Clinical Significance of MHC‐Reactive Alloantibodies that Develop after Kidney or Kidney–pancreas Transplantation

The purpose of this study was to determine the relationships between acute rejection, anti‐major histocompatibility complex (MHC) class I and/or class II‐reactive alloantibody production, and chronic rejection of renal allografts following kidney or simultaneous kidney‐pancreas transplantation. Sera from 277 recipients were obtained pretransplant and between 1 month and 9.5 years post‐transplant (mean 2.6 years). The presence of anti‐MHC class I and class II alloantibodies was determined by flow cytometry using beads coated with purified MHC molecules. Eighteen percent of recipients had MHC‐reactive alloantibodies detected only after transplantation by this method. The majority of these patients produced alloantibodies directed at MHC class II only (68%).
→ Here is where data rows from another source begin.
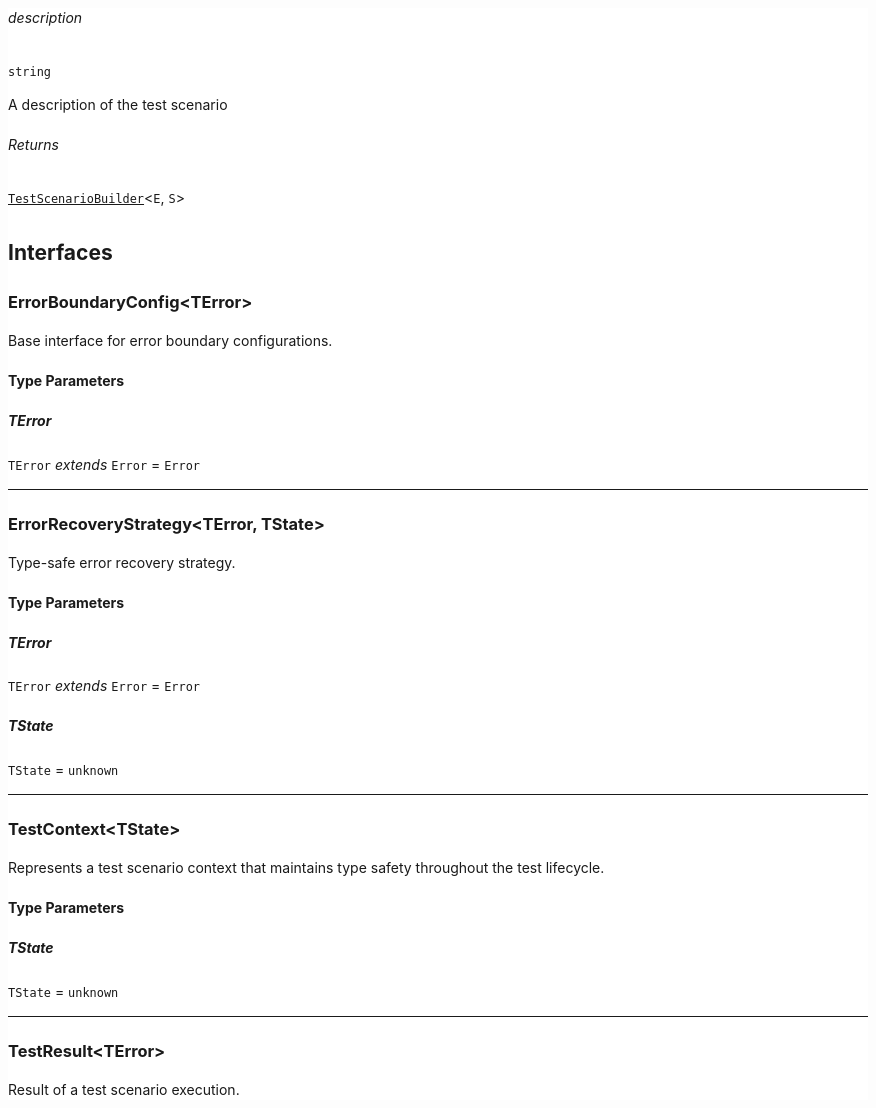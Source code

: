 ###### description

`string`

A description of the test scenario

###### Returns

[`TestScenarioBuilder`](#testscenariobuilder)\<`E`, `S`\>

## Interfaces

### ErrorBoundaryConfig\<TError\>

Base interface for error boundary configurations.

#### Type Parameters

##### TError

`TError` *extends* `Error` = `Error`

***

### ErrorRecoveryStrategy\<TError, TState\>

Type-safe error recovery strategy.

#### Type Parameters

##### TError

`TError` *extends* `Error` = `Error`

##### TState

`TState` = `unknown`

***

### TestContext\<TState\>

Represents a test scenario context that maintains type safety throughout the test lifecycle.

#### Type Parameters

##### TState

`TState` = `unknown`

***

### TestResult\<TError\>

Result of a test scenario execution.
The incidence of anti‐MHC class II, but not anti‐MHC class I, alloantibodies detected post‐transplant increased as the number of previous acute rejection episodes increased (p = 0.03). Multivariate analysis demonstrated that detection of MHC class II‐reactive, but not MHC class I‐reactive, alloantibodies post‐transplant was a significant risk factor for chronic allograft rejection, independent of acute allograft rejection. We conclude that post‐transplant detectable MHC class II‐reactive alloantibodies and previous acute rejection episodes are independent risk factors for chronic allograft rejection. Implementing new therapeutic strategies to curtail post‐transplant alloantibody production, and avoidance of acute rejection episodes, may improve long‐term graft survival by reducing the incidence of chronic allograft rejection.